Records drawn from a dataset:
# # #
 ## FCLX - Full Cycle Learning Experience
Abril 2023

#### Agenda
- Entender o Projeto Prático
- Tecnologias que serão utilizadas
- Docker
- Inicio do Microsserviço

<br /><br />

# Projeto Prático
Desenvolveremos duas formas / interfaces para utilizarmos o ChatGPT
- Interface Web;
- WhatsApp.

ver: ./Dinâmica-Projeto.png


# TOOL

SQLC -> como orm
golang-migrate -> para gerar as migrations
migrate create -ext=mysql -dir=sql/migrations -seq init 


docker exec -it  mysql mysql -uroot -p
# # #
As the answer, set down only the lines from the data above between the one holding "- Inicio do Microsserviço" and the one holding "migrate create -ext=mysql", inclusive, exactly as they read.

- Inicio do Microsserviço

<br /><br />

# Projeto Prático
Desenvolveremos duas formas / interfaces para utilizarmos o ChatGPT
- Interface Web;
- WhatsApp.

ver: ./Dinâmica-Projeto.png


# TOOL

SQLC -> como orm
golang-migrate -> para gerar as migrations
migrate create -ext=mysql -dir=sql/migrations -seq init 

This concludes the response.